Go back at ten in the morning, or in the early afternoon: the room is empty, it is quiet, and you train in half the time.

What I still find absurd is that we pay exactly the same amount for these two almost opposite experiences.

In almost every other sector, prices move with demand. Flights cost more around holidays. Transport services raise fares when it rains and everyone is looking for a car. It is useful because it discourages people when the system is full and uses discounts to fill quieter moments.

Fitness, instead, is stuck. The membership is standard, the same for everyone, no matter when you decide to walk through the door. Selling the evening rush at the same price as the calm of the morning devalues the service. Honestly, it costs owners money and wears down customers' patience.

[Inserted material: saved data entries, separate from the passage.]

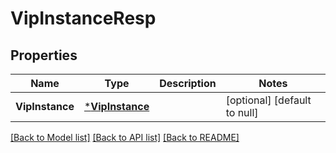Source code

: # VipInstanceResp

## Properties
Name | Type | Description | Notes
------------ | ------------- | ------------- | -------------
**VipInstance** | [***VipInstance**](VIPInstance.md) |  | [optional] [default to null]

[[Back to Model list]](../README.md#documentation-for-models) [[Back to API list]](../README.md#documentation-for-api-endpoints) [[Back to README]](../README.md)


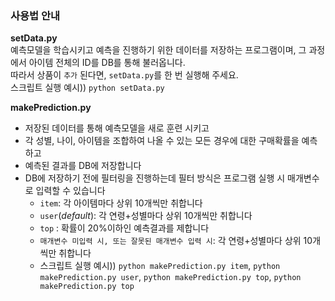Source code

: ### 사용법 안내

**setData.py**  
예측모델을 학습시키고 예측을 진행하기 위한 데이터를 저장하는 프로그램이며, 그 과정에서 아이템 전체의 ID를 DB를 통해 불러옵니다.  
따라서 상품이 `추가` 된다면, `setData.py`를 한 번 실행해 주세요.  
스크립트 실행 예시)) `python setData.py`

**makePrediction.py**

- 저장된 데이터를 통해 예측모델을 새로 훈련 시키고
- 각 성별, 나이, 아이템을 조합하여 나올 수 있는 모든 경우에 대한 구매확률을 예측하고
- 예측된 결과를 DB에 저장합니다
- DB에 저장하기 전에 필터링을 진행하는데 필터 방식은 프로그램 실행 시 매개변수로 입력할 수 있습니다
  - `item`: 각 아이템마다 상위 10개씩만 취합니다
  - `user`(_default_): 각 연령+성별마다 상위 10개씩만 취합니다
  - `top` : 확률이 20%이하인 예측결과를 제합니다
  - `매개변수 미입력 시, 또는 잘못된 매개변수 입력 시`: 각 연령+성별마다 상위 10개씩만 취합니다
  - 스크립트 실행 예시)) `python makePrediction.py item`, `python makePrediction.py user`, `python makePrediction.py top`, `python makePrediction.py top`
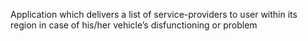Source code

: Application which delivers a list of service-providers to user within its region in case of his/her vehicle’s disfunctioning or problem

This model ignores a simple fact: for many people, time is worth more than saving a few euros. Some would gladly pay more to train without stress, without waiting twenty minutes for a free rack and without the anxiety of a packed room. By forcing everyone into the same low promotional fee, gyms give up on the people looking for a more exclusive and efficient experience.

This is exactly the problem Slots.management tries to solve with its recalibration paths. The point is not just to add another app for booking a spot. It is to change the offer underneath, so the gym stops absorbing overcrowding as if nothing could be done about it.

The idea is practical. If you create different prices for peak hours and quieter hours, you distribute flows better. People who prefer to save money train in less requested slots, while those willing to pay more fund the peak hours and finally get a space that feels usable.

Pretending that the chaos at six is worth the same as the calm of the morning makes no sense. Gyms need to start putting a real value on the time of the people who train there.